## What the task asks
Could you copy each line of the listing below that has the word "simple"?

## Data for processing
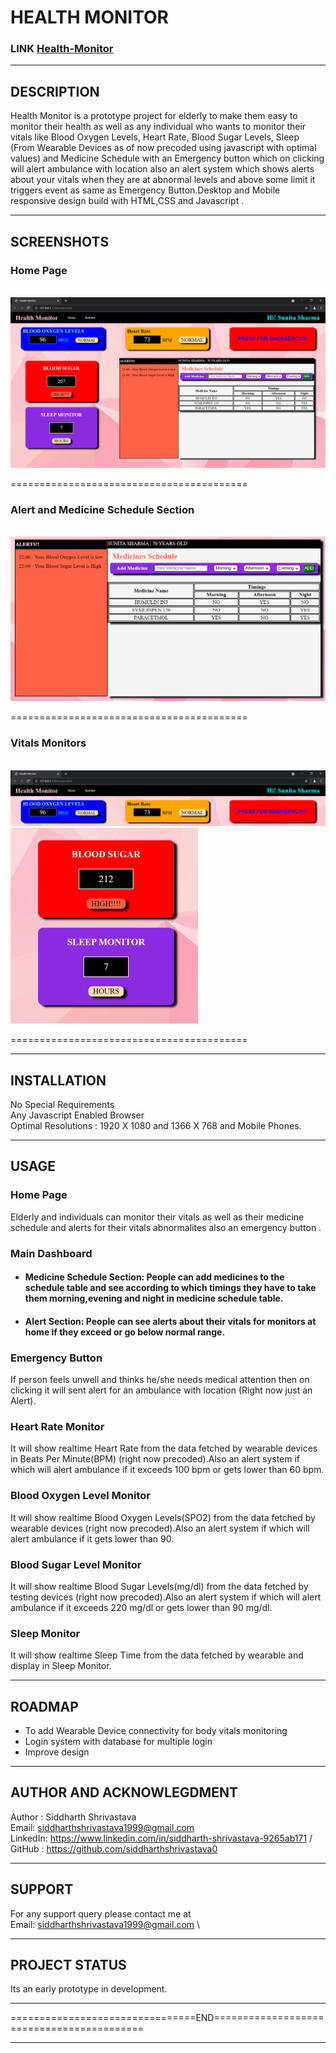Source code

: # HEALTH MONITOR
### LINK [Health-Monitor](https://siddharthshrivastava0.github.io/Health-Monitor)
---
## DESCRIPTION
Health Monitor is a prototype project for elderly to make them easy to monitor their health as well as any individual who wants to monitor their vitals like Blood Oxygen Levels, Heart Rate, Blood Sugar Levels, Sleep (From Wearable Devices as of now precoded using javascript with optimal values) and Medicine Schedule with an Emergency button which on clicking will alert ambulance with location also an alert system which shows alerts about your vitals when they are at abnormal levels and above some limit it triggers event as same as Emergency Button.Desktop and Mobile responsive design build with HTML,CSS and Javascript .

---
## SCREENSHOTS
### Home Page 
\
![Home](./Screenshots/home-desktop.png)

=========================================

### Alert and Medicine Schedule Section
\
![Main-Dashboard](Screenshots/main-dashboard.png)

=========================================
### Vitals Monitors
\
![Top-Monitors](Screenshots/top-monitors.png)
\
![Side-Monitors](Screenshots/side-monitors.png)

=========================================

---
## INSTALLATION
No Special Requirements \
Any Javascript Enabled Browser \
Optimal Resolutions : 1920 X 1080 and 1366 X 768 and Mobile Phones.

---
## USAGE
### Home Page
Elderly and individuals can monitor their vitals as well as their medicine schedule and alerts for their vitals abnormalites also an emergency button .
### Main Dashboard
* #### Medicine Schedule Section: People can add medicines to the schedule table and see according to which timings they have to take them morning,evening and night in medicine schedule table.
* #### Alert Section: People can see alerts about their vitals for monitors at home if they exceed or go below normal range.
### Emergency Button
If person feels unwell and thinks he/she needs medical attention then on clicking it will sent alert for an ambulance with location (Right now just an Alert).
### Heart Rate Monitor
It will show realtime Heart Rate from the data fetched by wearable devices in Beats Per Minute(BPM) (right now precoded).Also an alert system if which will alert ambulance if it exceeds 100 bpm or gets lower than 60 bpm.

### Blood Oxygen Level Monitor
It will show realtime Blood Oxygen Levels(SPO2) from the data fetched by wearable devices (right now precoded).Also an alert system if which will alert ambulance if it gets lower than 90.
### Blood Sugar Level Monitor
It will show realtime Blood Sugar Levels(mg/dl) from the data fetched by testing devices (right now precoded).Also an alert system if which will alert ambulance if it exceeds 220 mg/dl or gets lower than 90 mg/dl.
### Sleep Monitor
It will show realtime Sleep Time from the data fetched by wearable and display in Sleep Monitor.

---

## ROADMAP
* To add Wearable Device connectivity for body vitals monitoring 
* Login system with database for multiple login
* Improve design 
---
## AUTHOR AND ACKNOWLEGDMENT

Author : Siddharth Shrivastava \
Email: siddharthshrivastava1999@gmail.com \
LinkedIn: https://www.linkedin.com/in/siddharth-shrivastava-9265ab171 /
GitHub : https://github.com/siddharthshrivastava0 

---

## SUPPORT
For any support query please contact me at \
Email: siddharthshrivastava1999@gmail.com \


---
## PROJECT STATUS
Its an early prototype in development.

---

================================END==========================================

---

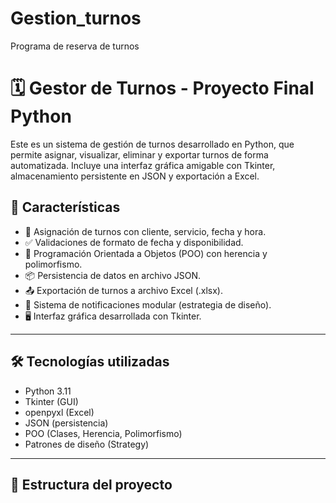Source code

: # Gestion_turnos
Programa de reserva de turnos
# 🗓️ Gestor de Turnos - Proyecto Final Python

Este es un sistema de gestión de turnos desarrollado en Python, que permite asignar, visualizar, eliminar y exportar turnos de forma automatizada. Incluye una interfaz gráfica amigable con Tkinter, almacenamiento persistente en JSON y exportación a Excel.

## 📌 Características

- 📇 Asignación de turnos con cliente, servicio, fecha y hora.
- ✅ Validaciones de formato de fecha y disponibilidad.
- 🧠 Programación Orientada a Objetos (POO) con herencia y polimorfismo.
- 📦 Persistencia de datos en archivo JSON.
- 📤 Exportación de turnos a archivo Excel (.xlsx).
- 🔔 Sistema de notificaciones modular (estrategia de diseño).
- 🖥️ Interfaz gráfica desarrollada con Tkinter.

---

## 🛠️ Tecnologías utilizadas

- Python 3.11
- Tkinter (GUI)
- openpyxl (Excel)
- JSON (persistencia)
- POO (Clases, Herencia, Polimorfismo)
- Patrones de diseño (Strategy)

---

## 🧩 Estructura del proyecto

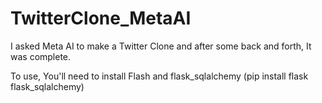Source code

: # TwitterClone_MetaAI
I asked Meta AI to make a Twitter Clone and after some back and forth, It was complete.

To use, You'll need to install Flash and flask_sqlalchemy
(pip install flask flask_sqlalchemy)
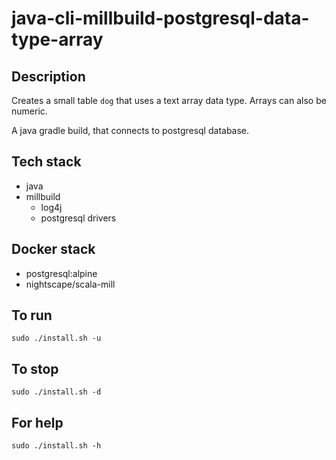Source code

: # java-cli-millbuild-postgresql-data-type-array

## Description
Creates a small table `dog` that uses
a text array data type. Arrays can also be
numeric.

A java gradle build, that connects to postgresql database.

## Tech stack
- java
- millbuild
  - log4j
  - postgresql drivers

## Docker stack
- postgresql:alpine
- nightscape/scala-mill

## To run
`sudo ./install.sh -u`

## To stop
`sudo ./install.sh -d`

## For help
`sudo ./install.sh -h`
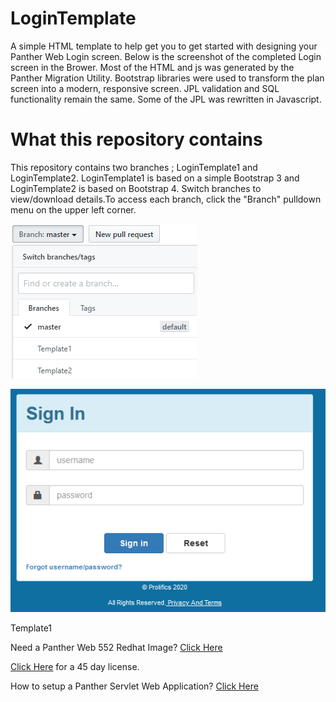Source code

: # LoginTemplate
A simple HTML template to help get you to get started with designing your Panther Web Login screen. Below is the screenshot of the completed Login screen in the Brower.  Most of the HTML  and js was generated by the Panther Migration Utility. Bootstrap libraries were used to transform the plan screen into a modern, responsive screen.  JPL validation and SQL functionality remain the same. Some of the JPL was rewritten in Javascript.

# What this repository contains
This repository contains two branches ; LoginTemplate1 and LoginTemplate2. LoginTemplate1 is based on a simple Bootstrap 3 and LoginTemplate2 is based on Bootstrap 4. Switch branches to view/download details.To access each branch,  click the  "Branch"  pulldown menu on the upper left corner.


![](BranchInfo.png)

![](Template1.png)

  Template1



       
Need a Panther Web 552 Redhat Image? [Click Here](https://hub.docker.com/r/prolificspanther/pantherweb)

[Click Here](https://www.prolifics.com/panther-trial-license-request) for a 45 day license.

How to setup a Panther Servlet Web Application? [Click Here](https://github.com/ProlificsPanther/PantherWeb/releases)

## Expected output
A simple HTML template to help get you to get started with designing your Panther Web Login screen. Below is the screenshot of the completed Login screen in the Brower.  Most of the HTML  and js was generated by the Panther Migration Utility. Bootstrap libraries were used to transform the plan screen into a modern, responsive screen.  JPL validation and SQL functionality remain the same. Some of the JPL was rewritten in Javascript.
This repository contains two branches ; LoginTemplate1 and LoginTemplate2. LoginTemplate1 is based on a simple Bootstrap 3 and LoginTemplate2 is based on Bootstrap 4. Switch branches to view/download details.To access each branch,  click the  "Branch"  pulldown menu on the upper left corner.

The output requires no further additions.